▶ Instructions to follow
Repeat verbatim, and only, the lines of the data below, beginning at the line that contains "4. 在给它设置 vertical-align:middle;" and stopping after the line that contains "这里是高度为150像素的标签内的".

▶ Provided entries
+ + + + + + +

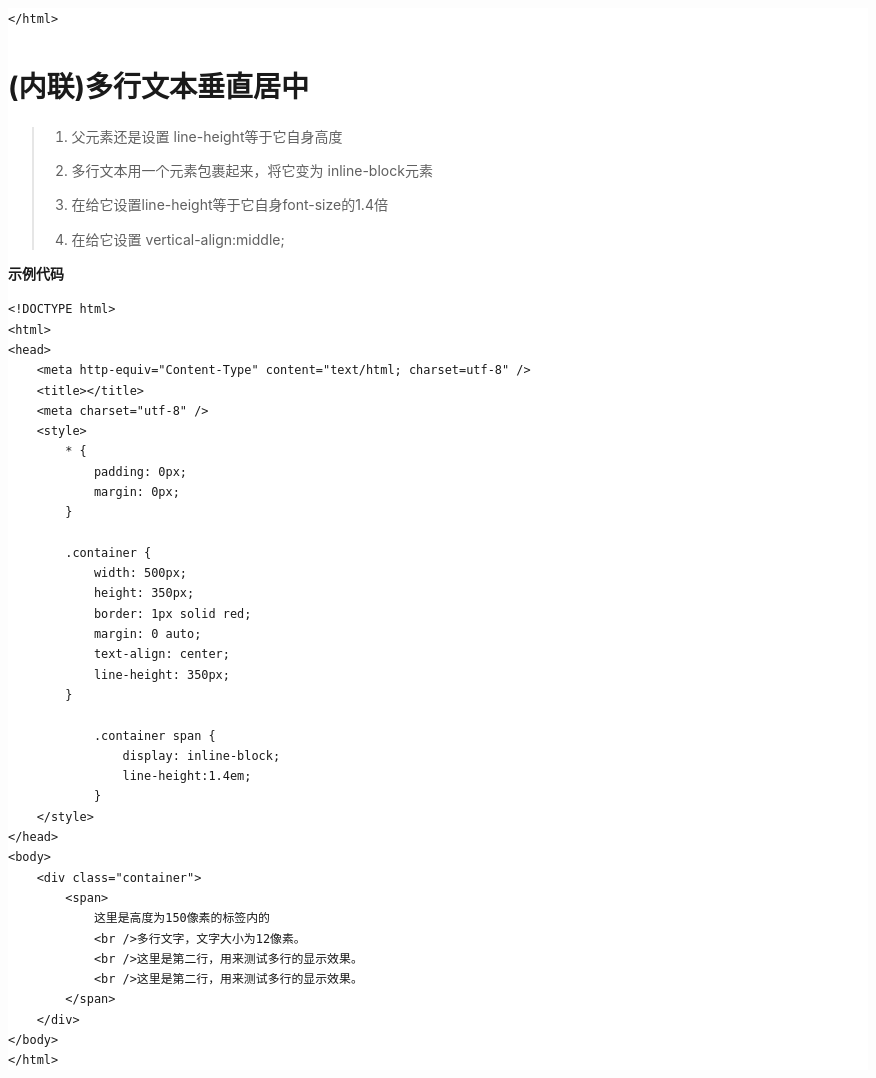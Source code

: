 	</html>

# (内联)多行文本垂直居中

> 1. 父元素还是设置 line-height等于它自身高度
> 
> 2. 多行文本用一个元素包裹起来，将它变为 inline-block元素
> 
> 3. 在给它设置line-height等于它自身font-size的1.4倍
> 
> 4. 在给它设置 vertical-align:middle;

**示例代码**

	<!DOCTYPE html>
	<html>
	<head>
	    <meta http-equiv="Content-Type" content="text/html; charset=utf-8" />
	    <title></title>
	    <meta charset="utf-8" />
	    <style>
	        * {
	            padding: 0px;
	            margin: 0px;
	        }
	
	        .container {
	            width: 500px;
	            height: 350px;
	            border: 1px solid red;
	            margin: 0 auto;
	            text-align: center;
	            line-height: 350px;
	        }
	
	            .container span {
	                display: inline-block;
	                line-height:1.4em;
	            }
	    </style>
	</head>
	<body>
	    <div class="container">
	        <span>
	            这里是高度为150像素的标签内的
	            <br />多行文字，文字大小为12像素。
	            <br />这里是第二行，用来测试多行的显示效果。
	            <br />这里是第二行，用来测试多行的显示效果。
	        </span>
	    </div>
	</body>
	</html>
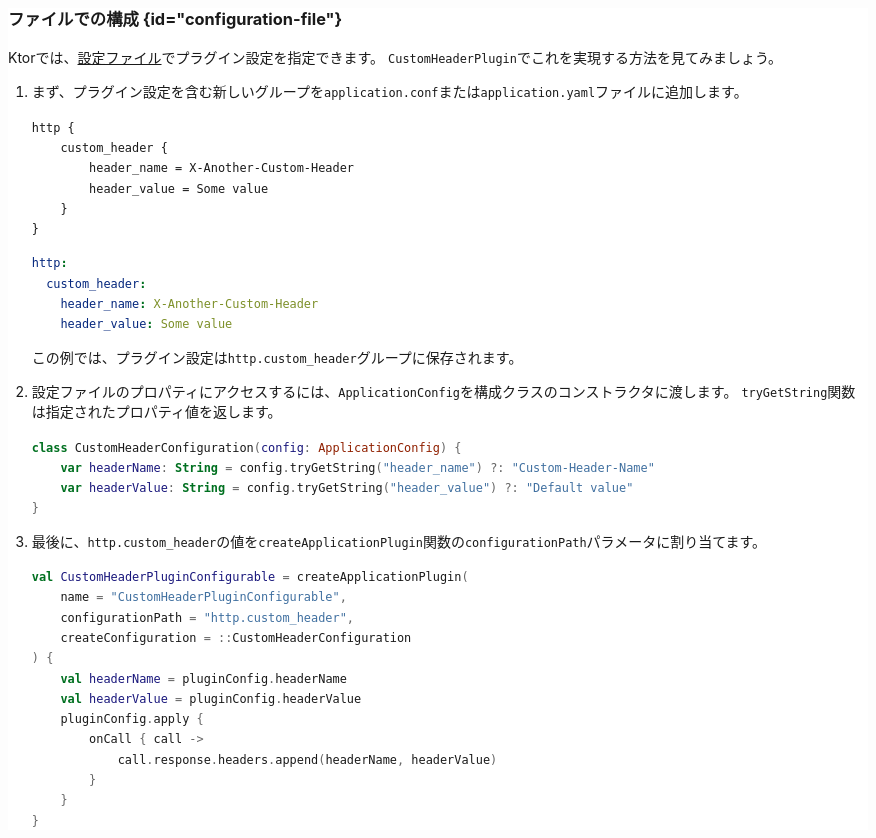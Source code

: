 ### ファイルでの構成 {id="configuration-file"}

Ktorでは、[設定ファイル](server-create-and-configure.topic#engine-main)でプラグイン設定を指定できます。
`CustomHeaderPlugin`でこれを実現する方法を見てみましょう。

1. まず、プラグイン設定を含む新しいグループを`application.conf`または`application.yaml`ファイルに追加します。

   <Tabs group="config">
   <TabItem title="application.conf" group-key="hocon">

   ```shell
   http {
       custom_header {
           header_name = X-Another-Custom-Header
           header_value = Some value
       }
   }
   ```

   </TabItem>
   <TabItem title="application.yaml" group-key="yaml">

   ```yaml
   http:
     custom_header:
       header_name: X-Another-Custom-Header
       header_value: Some value
   ```

   </TabItem>
   </Tabs>

   この例では、プラグイン設定は`http.custom_header`グループに保存されます。

2. 設定ファイルのプロパティにアクセスするには、`ApplicationConfig`を構成クラスのコンストラクタに渡します。
   `tryGetString`関数は指定されたプロパティ値を返します。

   ```kotlin
   class CustomHeaderConfiguration(config: ApplicationConfig) {
       var headerName: String = config.tryGetString("header_name") ?: "Custom-Header-Name"
       var headerValue: String = config.tryGetString("header_value") ?: "Default value"
   }
   ```

3. 最後に、`http.custom_header`の値を`createApplicationPlugin`関数の`configurationPath`パラメータに割り当てます。

   ```kotlin
   val CustomHeaderPluginConfigurable = createApplicationPlugin(
       name = "CustomHeaderPluginConfigurable",
       configurationPath = "http.custom_header",
       createConfiguration = ::CustomHeaderConfiguration
   ) {
       val headerName = pluginConfig.headerName
       val headerValue = pluginConfig.headerValue
       pluginConfig.apply {
           onCall { call ->
               call.response.headers.append(headerName, headerValue)
           }
       }
   }
   ```

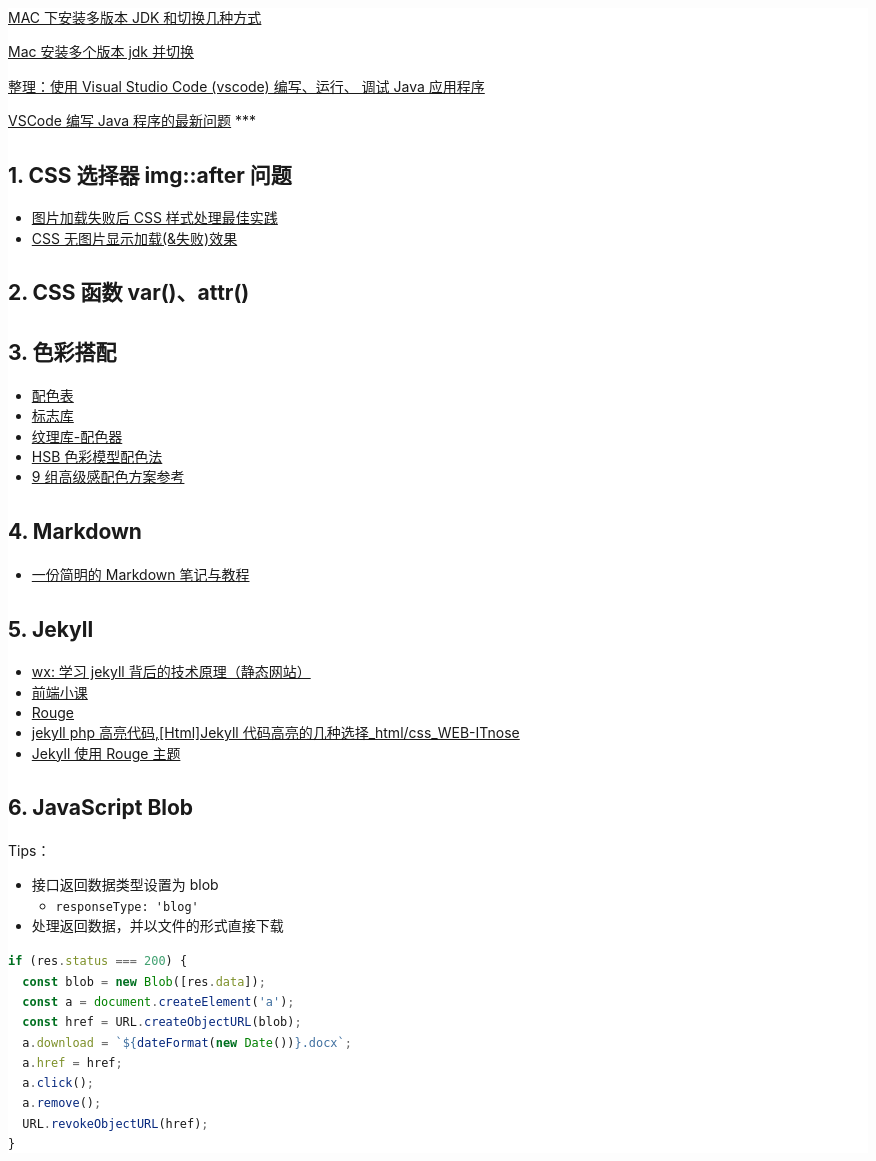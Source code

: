 [MAC 下安装多版本 JDK 和切换几种方式](https://www.jianshu.com/p/eb0e39651d9e)

[Mac 安装多个版本 jdk 并切换](https://blog.csdn.net/qq_37570296/article/details/80260260)

[整理：使用 Visual Studio Code (vscode) 编写、运行、 调试 Java 应用程序](https://blog.csdn.net/bat67/article/details/78289602)

[VSCode 编写 Java 程序的最新问题](https://zhangyx.blog.csdn.net/article/details/107599423) \*\*\*

## 1. CSS 选择器 img::after 问题

- [图片加载失败后 CSS 样式处理最佳实践](https://www.zhangxinxu.com/wordpress/2020/10/css-style-image-load-fail/)
- [CSS 无图片显示加载(&失败)效果](https://segmentfault.com/a/1190000005122691)

## 2. CSS 函数 var()、attr()

## 3. 色彩搭配

- [配色表](http://www.peisebiao.cn/)
- [标志库](http://www.biaozhiku.com/)
- [纹理库-配色器](http://www.wenliku.com/color/)
- [HSB 色彩模型配色法](http://www.wenliku.com/sheji/24078.html)
- [9 组高级感配色方案参考](http://www.wenliku.com/sheji/23832.html)

## 4. Markdown

- [一份简明的 Markdown 笔记与教程](https://mazhuang.org/2018/09/06/markdown-intro/#%E4%BB%BB%E5%8A%A1%E5%88%97%E8%A1%A8)

## 5. Jekyll

- [wx: 学习 jekyll 背后的技术原理（静态网站）](https://mp.weixin.qq.com/s?src=11&timestamp=1622535289&ver=3103&signature=Ugb3Nlzg*4hEd20stLGwLrQufRfwaWWBNyQftc2uWqKeP4Yxk0itXXzlum2PmnEMhkPRdfvHcUlzYv2DwKB6xQ1krLn2sRjX7qkZMqHt6WMEML2u-PQa*o3ESsQTo25K&new=1)
- [前端小课](https://lefex.github.io/)
- [Rouge](https://github.com/rouge-ruby/rouge)
- [jekyll php 高亮代码,[Html]Jekyll 代码高亮的几种选择\_html/css_WEB-ITnose](https://blog.csdn.net/weixin_34434948/article/details/116058330)
- [Jekyll 使用 Rouge 主题](https://www.cnblogs.com/baiyangcao/p/jekyll_rouge.html)

## 6. JavaScript Blob

Tips：

- 接口返回数据类型设置为 blob
  - `responseType: 'blog'`
- 处理返回数据，并以文件的形式直接下载

```js
if (res.status === 200) {
  const blob = new Blob([res.data]);
  const a = document.createElement('a');
  const href = URL.createObjectURL(blob);
  a.download = `${dateFormat(new Date())}.docx`;
  a.href = href;
  a.click();
  a.remove();
  URL.revokeObjectURL(href);
}
```
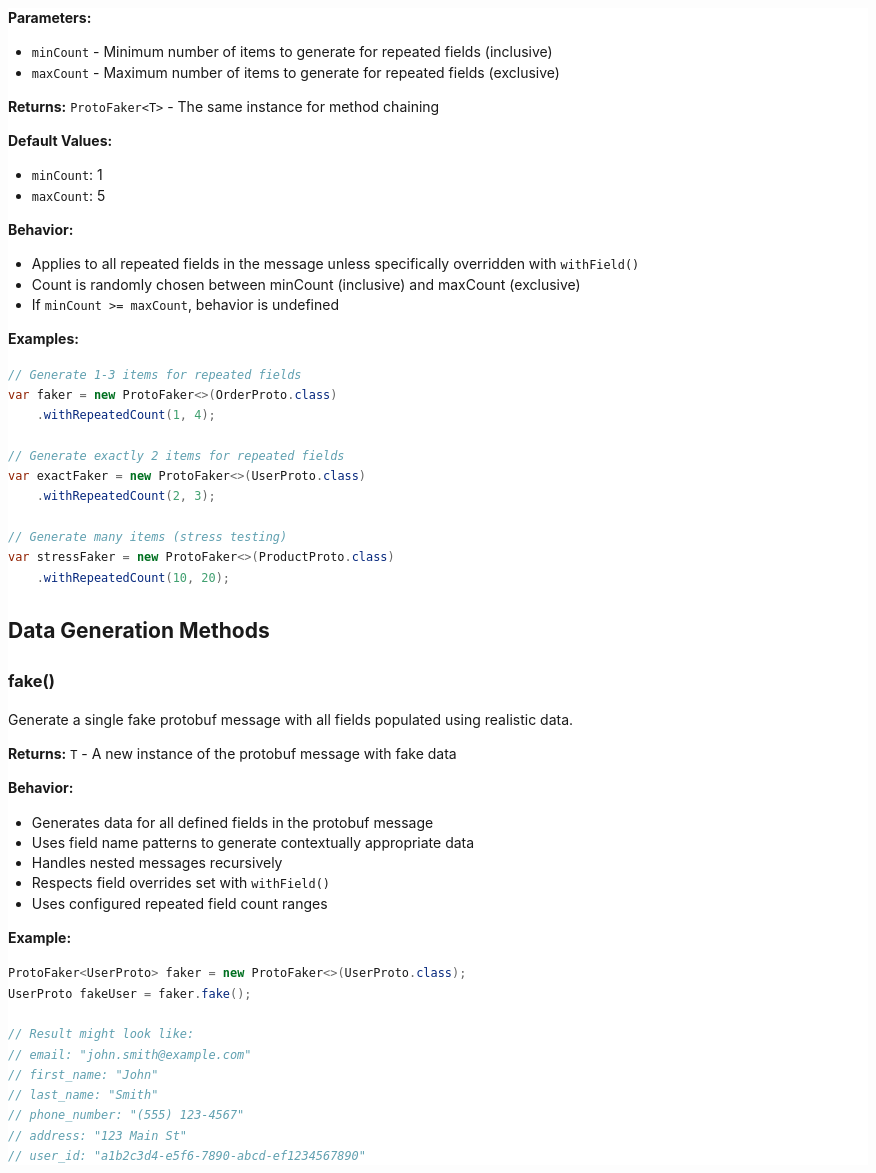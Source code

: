 **Parameters:**
- `minCount` - Minimum number of items to generate for repeated fields (inclusive)
- `maxCount` - Maximum number of items to generate for repeated fields (exclusive)

**Returns:** `ProtoFaker<T>` - The same instance for method chaining

**Default Values:**
- `minCount`: 1
- `maxCount`: 5

**Behavior:**
- Applies to all repeated fields in the message unless specifically overridden with `withField()`
- Count is randomly chosen between minCount (inclusive) and maxCount (exclusive)
- If `minCount >= maxCount`, behavior is undefined

**Examples:**
```java
// Generate 1-3 items for repeated fields
var faker = new ProtoFaker<>(OrderProto.class)
    .withRepeatedCount(1, 4);

// Generate exactly 2 items for repeated fields
var exactFaker = new ProtoFaker<>(UserProto.class)
    .withRepeatedCount(2, 3);

// Generate many items (stress testing)
var stressFaker = new ProtoFaker<>(ProductProto.class)
    .withRepeatedCount(10, 20);
```

## Data Generation Methods

### fake()

Generate a single fake protobuf message with all fields populated using realistic data.

**Returns:** `T` - A new instance of the protobuf message with fake data

**Behavior:**
- Generates data for all defined fields in the protobuf message
- Uses field name patterns to generate contextually appropriate data
- Handles nested messages recursively
- Respects field overrides set with `withField()`
- Uses configured repeated field count ranges

**Example:**
```java
ProtoFaker<UserProto> faker = new ProtoFaker<>(UserProto.class);
UserProto fakeUser = faker.fake();

// Result might look like:
// email: "john.smith@example.com"
// first_name: "John" 
// last_name: "Smith"
// phone_number: "(555) 123-4567"
// address: "123 Main St"
// user_id: "a1b2c3d4-e5f6-7890-abcd-ef1234567890"
```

+ + + + + + +

▶ Final answer
> 4. 在给它设置 vertical-align:middle;

**示例代码**

	<!DOCTYPE html>
	<html>
	<head>
	    <meta http-equiv="Content-Type" content="text/html; charset=utf-8" />
	    <title></title>
	    <meta charset="utf-8" />
	    <style>
	        * {
	            padding: 0px;
	            margin: 0px;
	        }
	
	        .container {
	            width: 500px;
	            height: 350px;
	            border: 1px solid red;
	            margin: 0 auto;
	            text-align: center;
	            line-height: 350px;
	        }
	
	            .container span {
	                display: inline-block;
	                line-height:1.4em;
	            }
	    </style>
	</head>
	<body>
	    <div class="container">
	        <span>
	            这里是高度为150像素的标签内的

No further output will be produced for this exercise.